-------- RECORDED INFORMATION --------
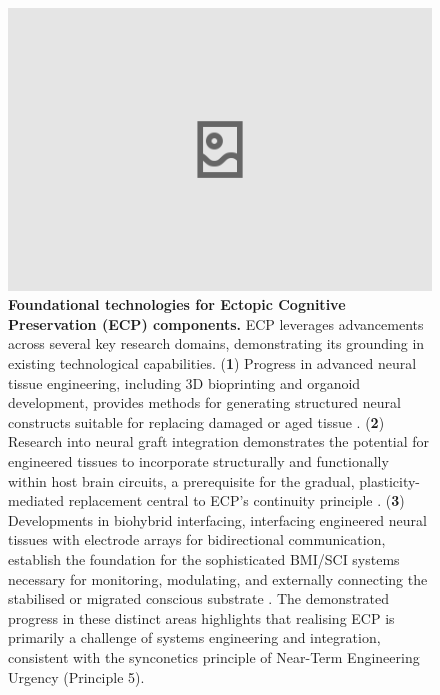 \documentclass[10pt]{article}
\begin{document}
\begin{sloppypar}
  \begin{figure}[ht]
    \centering
    \includegraphics[width=\textwidth]{figures/ecp-near-term-technologies.png}
    \caption[ECP: Foundational technologies for Ectopic Cognitive Preservation components]{\textbf{Foundational technologies for Ectopic Cognitive Preservation (ECP) components.} ECP leverages advancements across several key research domains, demonstrating its grounding in existing technological capabilities. (\textbf{1}) Progress in advanced neural tissue engineering, including 3D bioprinting and organoid development, provides methods for generating structured neural constructs suitable for replacing damaged or aged tissue \citep{jin_integration_2023}. (\textbf{2}) Research into neural graft integration demonstrates the potential for engineered tissues to incorporate structurally and functionally within host brain circuits, a prerequisite for the gradual, plasticity-mediated replacement central to ECP’s continuity principle \citep{hebert_lab_research_2025, jin_integration_2023}. (\textbf{3}) Developments in biohybrid interfacing, interfacing engineered neural tissues with electrode arrays for bidirectional communication, establish the foundation for the sophisticated BMI/SCI systems necessary for monitoring, modulating, and externally connecting the stabilised or migrated conscious substrate \citep{jordan_open_2024}. The demonstrated progress in these distinct areas highlights that realising ECP is primarily a challenge of systems engineering and integration, consistent with the synconetics principle of Near-Term Engineering Urgency (Principle 5).}
    \label{fig:ecp-near-term-technologies}
  \end{figure}


\end{sloppypar}
\end{document}
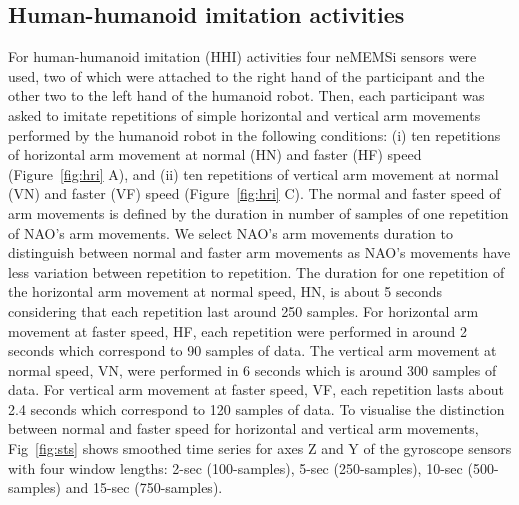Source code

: \documentclass[fleqn,10pt]{wlscirep}
\begin{document}
\subsection*{Human-humanoid imitation activities}
For human-humanoid imitation (HHI) activities four neMEMSi sensors were used,
two of which were attached to the right hand of the participant and the 
other two to the left hand of the humanoid robot.
Then, each participant was asked to imitate repetitions of simple horizontal
and vertical arm movements performed by the humanoid robot in the following 
conditions:
(i) ten repetitions of horizontal arm movement at normal (HN) 
	and faster (HF) speed (Figure~\ref{fig:hri} A), and
(ii) ten repetitions of vertical arm movement at normal (VN) 
	and faster (VF) speed (Figure~\ref{fig:hri} C).
The normal and faster speed of arm movements is defined by the duration 
in number of samples of one repetition of NAO's arm movements. 
We select NAO's arm movements duration to distinguish between normal and 
faster arm movements as NAO's movements have less variation between 
repetition to repetition. The duration for one repetition of the horizontal 
arm movement at normal speed, HN, is about 5 seconds considering 
that each repetition last around 250 samples.
For horizontal arm movement at faster speed, HF, each repetition were performed 
in around 2 seconds which correspond to 90 samples of data.
The vertical arm movement at normal speed, VN, were performed  in 6 seconds 
which is around 300 samples of data. For vertical arm movement at 
faster speed, VF, each repetition lasts about 2.4 seconds which correspond 
to 120 samples of data.
To visualise the distinction between normal and faster speed for horizontal 
and vertical arm movements, Fig~\ref{fig:sts} shows smoothed time series 
for axes Z and Y of the gyroscope sensors with four window lengths: 
2-sec (100-samples), 5-sec (250-samples), 10-sec (500-samples) 
and 15-sec (750-samples).
\end{document}
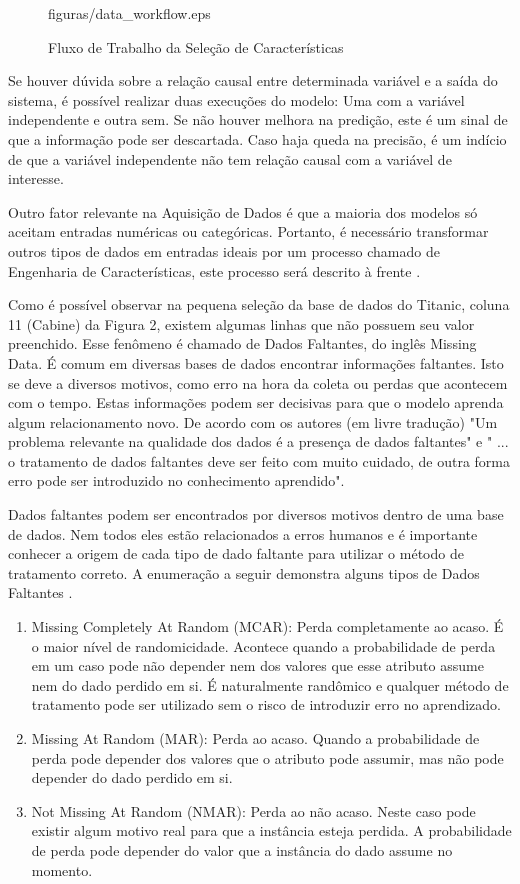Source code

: \begin{figure}[!h]
{figuras/data_workflow.eps}
\caption{Fluxo de Trabalho da Seleção de Características}
\label{workflow_data}
\end{figure}

Se houver dúvida sobre a relação causal entre determinada variável e a saída do sistema, é possível realizar duas execuções do modelo: Uma com a variável independente e outra sem. Se não houver melhora na predição, este é um sinal de que a informação pode ser descartada. Caso haja queda na precisão, é um indício de que a variável independente não tem relação causal com a variável de interesse.

Outro fator relevante na Aquisição de Dados é que a maioria dos modelos só aceitam entradas numéricas ou categóricas. Portanto, é necessário transformar outros tipos de dados em entradas ideais por um processo chamado de Engenharia de Características, este processo será descrito à frente \cite{real2013}. 

Como é possível observar na pequena seleção da base de dados do Titanic, coluna 11 (Cabine) da Figura 2, existem algumas linhas que não possuem seu valor preenchido. Esse fenômeno é chamado de Dados Faltantes, do inglês Missing Data. É comum em diversas bases de dados encontrar informações faltantes. Isto se deve a diversos motivos, como erro na hora da coleta ou perdas que acontecem com o tempo. Estas informações podem ser decisivas para que o modelo aprenda algum relacionamento novo. De acordo com os autores  (em livre tradução) "Um problema relevante na qualidade dos dados é a presença de dados faltantes" e " ... o tratamento de dados faltantes deve ser feito com muito cuidado, de outra forma erro pode ser introduzido no conhecimento aprendido". 

Dados faltantes podem ser encontrados por diversos motivos dentro de uma base de dados. Nem todos eles estão relacionados a erros humanos e é importante conhecer a origem de cada tipo de dado faltante para utilizar o método de tratamento correto. A enumeração a seguir demonstra alguns tipos de Dados Faltantes \cite{stat1987}.

\begin{enumerate}
\item Missing Completely At Random (MCAR): Perda completamente ao acaso. É o maior nível de randomicidade. Acontece quando a probabilidade de perda em um caso pode não depender nem dos valores que esse atributo assume nem do dado perdido em si. É naturalmente randômico e qualquer método de tratamento pode ser utilizado sem o risco de introduzir erro no aprendizado.
\item Missing At Random (MAR): Perda ao acaso. Quando a probabilidade de perda pode depender dos valores que o atributo pode assumir, mas não pode depender do dado perdido em si.
\item Not Missing At Random (NMAR): Perda ao não acaso. Neste caso pode existir algum motivo real para que a instância esteja perdida. A probabilidade de perda pode depender do valor que a instância do dado assume no momento.
\end{enumerate}

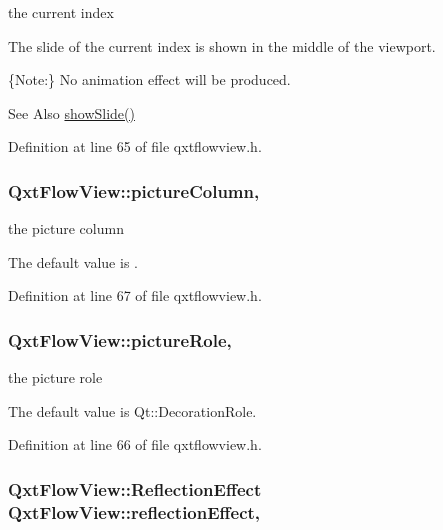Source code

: the current index 

The slide of the current index is shown in the middle of the viewport.

\{Note\-:\} No animation effect will be produced. \begin{DoxySeeAlso}{See Also}
\hyperlink{class_qxt_flow_view_a163bb085e48837aabb5801dc027ef968}{show\-Slide()} 
\end{DoxySeeAlso}


Definition at line 65 of file qxtflowview.\-h.

\hypertarget{class_qxt_flow_view_af79a05af3cef867521971377ccd0c448}{
\subsubsection[{picture\-Column}]{ Qxt\-Flow\-View\-::picture\-Column\hspace{0.3cm}{\ttfamily [read]}, {\ttfamily [write]}}}\label{class_qxt_flow_view_af79a05af3cef867521971377ccd0c448}


the picture column 

The default value is {}. 

Definition at line 67 of file qxtflowview.\-h.

\hypertarget{class_qxt_flow_view_a5ccde7223fc2d457f05e12b78d2a3ac2}{
\subsubsection[{picture\-Role}]{ Qxt\-Flow\-View\-::picture\-Role\hspace{0.3cm}{\ttfamily [read]}, {\ttfamily [write]}}}\label{class_qxt_flow_view_a5ccde7223fc2d457f05e12b78d2a3ac2}


the picture role 

The default value is Qt\-::\-Decoration\-Role. 

Definition at line 66 of file qxtflowview.\-h.

\hypertarget{class_qxt_flow_view_aa9f6458055ffd4ed7e3b341bf9789d25}{
\subsubsection[{reflection\-Effect}]{\setlength{\rightskip}{0pt plus 5cm}Qxt\-Flow\-View\-::\-Reflection\-Effect Qxt\-Flow\-View\-::reflection\-Effect\hspace{0.3cm}{\ttfamily [read]}, {\ttfamily [write]}}}\label{class_qxt_flow_view_aa9f6458055ffd4ed7e3b341bf9789d25}


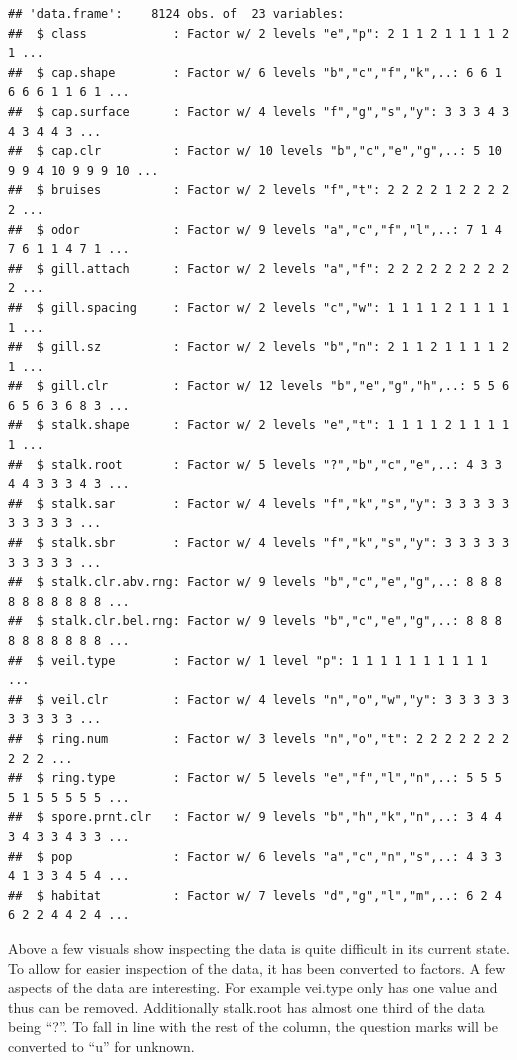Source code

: \documentclass[
  english,
  man]{apa6}
\begin{document}
\begin{verbatim}
## 'data.frame':    8124 obs. of  23 variables:
##  $ class            : Factor w/ 2 levels "e","p": 2 1 1 2 1 1 1 1 2 1 ...
##  $ cap.shape        : Factor w/ 6 levels "b","c","f","k",..: 6 6 1 6 6 6 1 1 6 1 ...
##  $ cap.surface      : Factor w/ 4 levels "f","g","s","y": 3 3 3 4 3 4 3 4 4 3 ...
##  $ cap.clr          : Factor w/ 10 levels "b","c","e","g",..: 5 10 9 9 4 10 9 9 9 10 ...
##  $ bruises          : Factor w/ 2 levels "f","t": 2 2 2 2 1 2 2 2 2 2 ...
##  $ odor             : Factor w/ 9 levels "a","c","f","l",..: 7 1 4 7 6 1 1 4 7 1 ...
##  $ gill.attach      : Factor w/ 2 levels "a","f": 2 2 2 2 2 2 2 2 2 2 ...
##  $ gill.spacing     : Factor w/ 2 levels "c","w": 1 1 1 1 2 1 1 1 1 1 ...
##  $ gill.sz          : Factor w/ 2 levels "b","n": 2 1 1 2 1 1 1 1 2 1 ...
##  $ gill.clr         : Factor w/ 12 levels "b","e","g","h",..: 5 5 6 6 5 6 3 6 8 3 ...
##  $ stalk.shape      : Factor w/ 2 levels "e","t": 1 1 1 1 2 1 1 1 1 1 ...
##  $ stalk.root       : Factor w/ 5 levels "?","b","c","e",..: 4 3 3 4 4 3 3 3 4 3 ...
##  $ stalk.sar        : Factor w/ 4 levels "f","k","s","y": 3 3 3 3 3 3 3 3 3 3 ...
##  $ stalk.sbr        : Factor w/ 4 levels "f","k","s","y": 3 3 3 3 3 3 3 3 3 3 ...
##  $ stalk.clr.abv.rng: Factor w/ 9 levels "b","c","e","g",..: 8 8 8 8 8 8 8 8 8 8 ...
##  $ stalk.clr.bel.rng: Factor w/ 9 levels "b","c","e","g",..: 8 8 8 8 8 8 8 8 8 8 ...
##  $ veil.type        : Factor w/ 1 level "p": 1 1 1 1 1 1 1 1 1 1 ...
##  $ veil.clr         : Factor w/ 4 levels "n","o","w","y": 3 3 3 3 3 3 3 3 3 3 ...
##  $ ring.num         : Factor w/ 3 levels "n","o","t": 2 2 2 2 2 2 2 2 2 2 ...
##  $ ring.type        : Factor w/ 5 levels "e","f","l","n",..: 5 5 5 5 1 5 5 5 5 5 ...
##  $ spore.prnt.clr   : Factor w/ 9 levels "b","h","k","n",..: 3 4 4 3 4 3 3 4 3 3 ...
##  $ pop              : Factor w/ 6 levels "a","c","n","s",..: 4 3 3 4 1 3 3 4 5 4 ...
##  $ habitat          : Factor w/ 7 levels "d","g","l","m",..: 6 2 4 6 2 2 4 4 2 4 ...
\end{verbatim}

Above a few visuals show inspecting the data is quite difficult in its current state. To allow for easier inspection of the data, it has been converted to factors. A few aspects of the data are interesting. For example vei.type only has one value and thus can be removed. Additionally stalk.root has almost one third of the data being \enquote{?}. To fall in line with the rest of the column, the question marks will be converted to \enquote{u} for unknown.
\end{document}
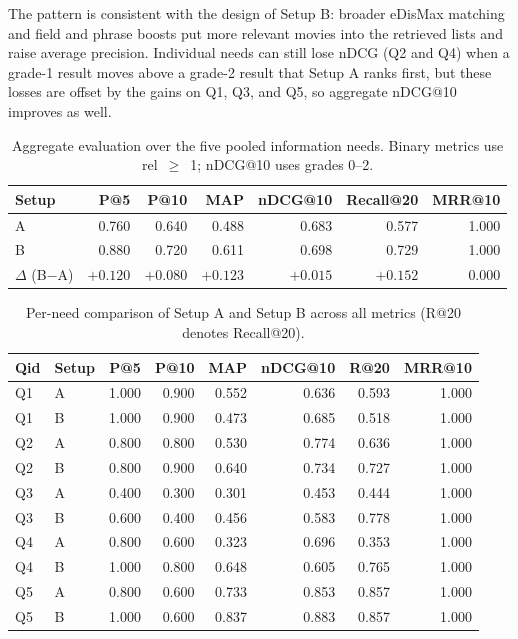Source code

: \documentclass[sigconf]{acmart}
\begin{document}
The pattern is consistent with the design of Setup B: broader eDisMax matching and
field and phrase boosts put more relevant movies into the retrieved lists and raise
average precision. Individual needs can still lose nDCG (Q2 and Q4) when a grade-1
result moves above a grade-2 result that Setup A ranks first, but these losses are
offset by the gains on Q1, Q3, and Q5, so aggregate nDCG@10 improves as well. 

\begin{table}[t]
\centering
\caption{Aggregate evaluation over the five pooled information needs. Binary metrics
use rel~$\geq$~1; nDCG@10 uses grades 0--2.}
\label{tab:evaluation-aggregate}
\small
\setlength{\tabcolsep}{3pt}
\begin{tabular}{lrrrrrr}
\hline
Setup & P@5 & P@10 & MAP & nDCG@10 & Recall@20 & MRR@10 \\
\hline
A & 0.760 & 0.640 & 0.488 & 0.683 & 0.577 & 1.000 \\
B & 0.880 & 0.720 & 0.611 & 0.698 & 0.729 & 1.000 \\
\hline
$\Delta$ (B$-$A) & $+0.120$ & $+0.080$ & $+0.123$ & $+0.015$ & $+0.152$ & $0.000$ \\
\hline
\end{tabular}
\end{table}

\begin{table}[t]
\centering
\caption{Per-need comparison of Setup A and Setup B across all metrics (R@20 denotes
Recall@20).}
\label{tab:evaluation-per-query}
\footnotesize
\setlength{\tabcolsep}{3pt}
\begin{tabular}{llrrrrrr}
\hline
Qid & Setup & P@5 & P@10 & MAP & nDCG@10 & R@20 & MRR@10 \\
\hline
Q1 & A & 1.000 & 0.900 & 0.552 & 0.636 & 0.593 & 1.000 \\
Q1 & B & 1.000 & 0.900 & 0.473 & 0.685 & 0.518 & 1.000 \\
\hline
Q2 & A & 0.800 & 0.800 & 0.530 & 0.774 & 0.636 & 1.000 \\
Q2 & B & 0.800 & 0.900 & 0.640 & 0.734 & 0.727 & 1.000 \\
\hline
Q3 & A & 0.400 & 0.300 & 0.301 & 0.453 & 0.444 & 1.000 \\
Q3 & B & 0.600 & 0.400 & 0.456 & 0.583 & 0.778 & 1.000 \\
\hline
Q4 & A & 0.800 & 0.600 & 0.323 & 0.696 & 0.353 & 1.000 \\
Q4 & B & 1.000 & 0.800 & 0.648 & 0.605 & 0.765 & 1.000 \\
\hline
Q5 & A & 0.800 & 0.600 & 0.733 & 0.853 & 0.857 & 1.000 \\
Q5 & B & 1.000 & 0.600 & 0.837 & 0.883 & 0.857 & 1.000 \\
\hline
\end{tabular}
\end{table}
\end{document}
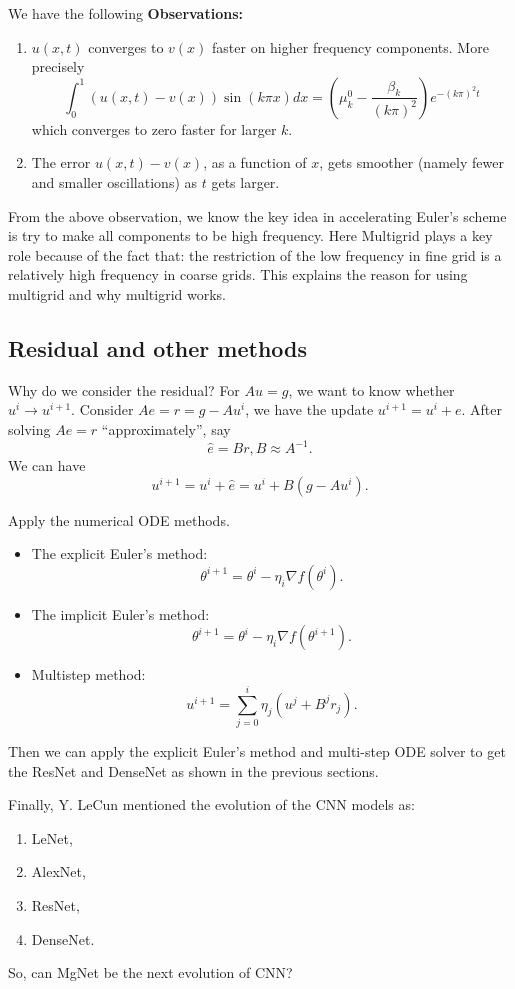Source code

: We have the following {\bf Observations:}

\begin{enumerate}
	\item $u(x,t)$ converges to $v(x)$ faster on higher frequency
	components.  More precisely
	$$ \int_0^1 (u(x,t)-v(x))\sin(k\pi
	x)dx=\left(\mu^0_k-\frac{\beta_k}{(k\pi)^2}\right)e^{-(k\pi)^2t}
	$$
	which converges to zero faster for larger $k$.
	
	\item The error $u(x,t)-v(x)$, as a function of $x$, gets smoother
	(namely fewer and smaller oscillations) as $t$ gets larger. 
\end{enumerate}
From the above observation, we know the key idea in accelerating
Euler's scheme is try to make all components to be high frequency.
Here Multigrid plays a key role because of the fact that:
{	the restriction of the low frequency in fine grid is a relatively high 
	frequency in coarse grids. }
This explains the reason for using multigrid and why multigrid works. 

\subsection{Residual and other methods}
Why do we consider the residual?
For $Au=g$, we want to know whether $u^i \to u^{i+1}$.
Consider $Ae=r=g-Au^i$, we have the update $u^{i+1}=u^i+e$.
After solving $Ae=r$ ``approximately'', say 
\begin{equation} 
\hat{e}=Br, B\approx A^{-1}. 
\end{equation} 
We can have 
\begin{equation} u^{i+1}=u^i+\hat{e}=u^i+B(g-Au^i). \end{equation}

Apply the numerical ODE methods.
\begin{itemize}
	\item The explicit Euler's method:
\begin{equation} \theta^{i+1}=\theta^i-\eta_i\nabla f(\theta^i). \end{equation}
\item The implicit Euler's method:
\begin{equation} \theta^{i+1}=\theta^i-\eta_i\nabla f(\theta^{i+1}). \end{equation}
\item  Multistep method:
\begin{equation} u^{i+1}= \sum_{j=0}^{i} \eta_j(u^j+B^j r_j ). 
\end{equation}
\end{itemize}
Then we can apply the explicit Euler's method and multi-step ODE solver
to get the ResNet and DenseNet as shown in the previous sections.

Finally, Y. LeCun mentioned the evolution of the CNN models as:
\begin{enumerate}
	\item LeNet,
	\item AlexNet,
	\item ResNet,
	\item DenseNet.
\end{enumerate}
So, can MgNet be the next evolution of CNN?


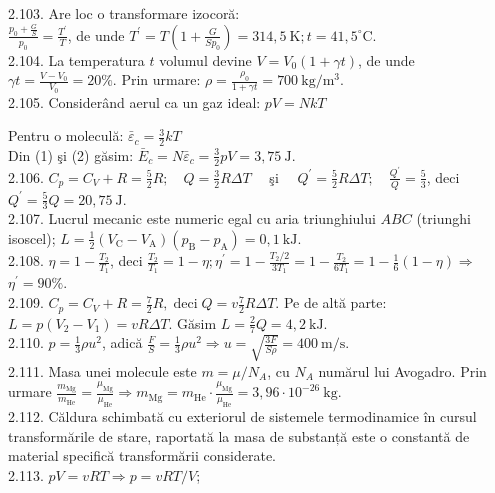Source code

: \documentclass[10pt]{article}
\begin{document}
2.103. Are loc o transformare izocoră:\\
$\frac{p_{0}+\frac{G}{S}}{p_{0}}=\frac{T^{\prime}}{T}$, de unde $T^{\prime}=T\left(1+\frac{G}{S p_{0}}\right)=314,5 \mathrm{~K} ; t=41,5^{\circ} \mathrm{C}$.\\
2.104. La temperatura $t$ volumul devine $V=V_{0}(1+\gamma t)$, de unde $\gamma t=\frac{V-V_{0}}{V_{0}}=20 \%$. Prin urmare: $\rho=\frac{\rho_{0}}{1+\gamma t}=700 \mathrm{~kg} / \mathrm{m}^{3}$.\\
2.105. Considerând aerul ca un gaz ideal: $p V=N k T$

Pentru o moleculă: $\bar{\varepsilon}_{c}=\frac{3}{2} k T$\\
Din (1) şi (2) găsim: $\bar{E}_{c}=N \bar{\varepsilon}_{c}=\frac{3}{2} p V=3,75 \mathrm{~J}$.\\
2.106. $C_{p}=C_{V}+R=\frac{5}{2} R ; \quad Q=\frac{3}{2} R \Delta T \quad$ şi $\quad Q^{\prime}=\frac{5}{2} R \Delta T ; \quad \frac{Q^{\prime}}{Q}=\frac{5}{3}$, deci $Q^{\prime}=\frac{5}{3} Q=20,75 \mathrm{~J}$.\\
2.107. Lucrul mecanic este numeric egal cu aria triunghiului $A B C$ (triunghi isoscel); $L=\frac{1}{2}\left(V_{\mathrm{C}}-V_{\mathrm{A}}\right)\left(p_{\mathrm{B}}-p_{\mathrm{A}}\right)=0,1 \mathrm{~kJ}$.\\
2.108. $\eta=1-\frac{T_{2}}{T_{1}}$, deci $\frac{T_{2}}{T_{1}}=1-\eta ; \eta^{\prime}=1-\frac{T_{2} / 2}{3 T_{1}}=1-\frac{T_{2}}{6 T_{1}}=1-\frac{1}{6}(1-\eta) \Rightarrow$ $\eta^{\prime}=90 \%$.\\
2.109. $C_{p}=C_{V}+R=\frac{7}{2} R, \operatorname{deci} Q=v \frac{7}{2} R \Delta T$. Pe de altă parte: $L=p\left(V_{2}-V_{1}\right)=v R \Delta T$. Găsim $L=\frac{2}{7} Q=4,2 \mathrm{~kJ}$.\\
2.110. $p=\frac{1}{3} \rho u^{2}$, adică $\frac{F}{S}=\frac{1}{3} \rho u^{2} \Rightarrow u=\sqrt{\frac{3 F}{S \rho}}=400 \mathrm{~m} / \mathrm{s}$.\\
2.111. Masa unei molecule este $m=\mu / N_{A}$, cu $N_{A}$ numărul lui Avogadro. Prin urmare $\frac{m_{\mathrm{Mg}}}{m_{\mathrm{He}}}=\frac{\mu_{\mathrm{Mg}}}{\mu_{\mathrm{He}}} \Rightarrow m_{\mathrm{Mg}}=m_{\mathrm{He}} \cdot \frac{\mu_{\mathrm{Mg}}}{\mu_{\mathrm{He}}}=3,96 \cdot 10^{-26} \mathrm{~kg}$.\\
2.112. Căldura schimbată cu exteriorul de sistemele termodinamice în cursul transformările de stare, raportată la masa de substanță este o constantă de material specifică transformării considerate.\\
2.113. $p V=v R T \Rightarrow p=v R T / V$;
\end{document}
--------
Starting with the line above that holds "3 3 3 4 3 ...", restate each line word for word up to and including the line that holds "Setup & P@5 & P@10 & MAP & nDCG@10 & Recall@20". Drop the pictures.

##  $ stalk.root       : Factor w/ 5 levels "?","b","c","e",..: 4 3 3 4 4 3 3 3 4 3 ...
##  $ stalk.sar        : Factor w/ 4 levels "f","k","s","y": 3 3 3 3 3 3 3 3 3 3 ...
##  $ stalk.sbr        : Factor w/ 4 levels "f","k","s","y": 3 3 3 3 3 3 3 3 3 3 ...
##  $ stalk.clr.abv.rng: Factor w/ 9 levels "b","c","e","g",..: 8 8 8 8 8 8 8 8 8 8 ...
##  $ stalk.clr.bel.rng: Factor w/ 9 levels "b","c","e","g",..: 8 8 8 8 8 8 8 8 8 8 ...
##  $ veil.type        : Factor w/ 1 level "p": 1 1 1 1 1 1 1 1 1 1 ...
##  $ veil.clr         : Factor w/ 4 levels "n","o","w","y": 3 3 3 3 3 3 3 3 3 3 ...
##  $ ring.num         : Factor w/ 3 levels "n","o","t": 2 2 2 2 2 2 2 2 2 2 ...
##  $ ring.type        : Factor w/ 5 levels "e","f","l","n",..: 5 5 5 5 1 5 5 5 5 5 ...
##  $ spore.prnt.clr   : Factor w/ 9 levels "b","h","k","n",..: 3 4 4 3 4 3 3 4 3 3 ...
##  $ pop              : Factor w/ 6 levels "a","c","n","s",..: 4 3 3 4 1 3 3 4 5 4 ...
##  $ habitat          : Factor w/ 7 levels "d","g","l","m",..: 6 2 4 6 2 2 4 4 2 4 ...
\end{verbatim}

Above a few visuals show inspecting the data is quite difficult in its current state. To allow for easier inspection of the data, it has been converted to factors. A few aspects of the data are interesting. For example vei.type only has one value and thus can be removed. Additionally stalk.root has almost one third of the data being \enquote{?}. To fall in line with the rest of the column, the question marks will be converted to \enquote{u} for unknown.
\end{document}
Source code

: \documentclass[sigconf]{acmart}
\begin{document}
The pattern is consistent with the design of Setup B: broader eDisMax matching and
field and phrase boosts put more relevant movies into the retrieved lists and raise
average precision. Individual needs can still lose nDCG (Q2 and Q4) when a grade-1
result moves above a grade-2 result that Setup A ranks first, but these losses are
offset by the gains on Q1, Q3, and Q5, so aggregate nDCG@10 improves as well. 

\begin{table}[t]
\centering
\caption{Aggregate evaluation over the five pooled information needs. Binary metrics
use rel~$\geq$~1; nDCG@10 uses grades 0--2.}
\label{tab:evaluation-aggregate}
\small
\setlength{\tabcolsep}{3pt}
\begin{tabular}{lrrrrrr}
\hline
Setup & P@5 & P@10 & MAP & nDCG@10 & Recall@20 & MRR@10 \\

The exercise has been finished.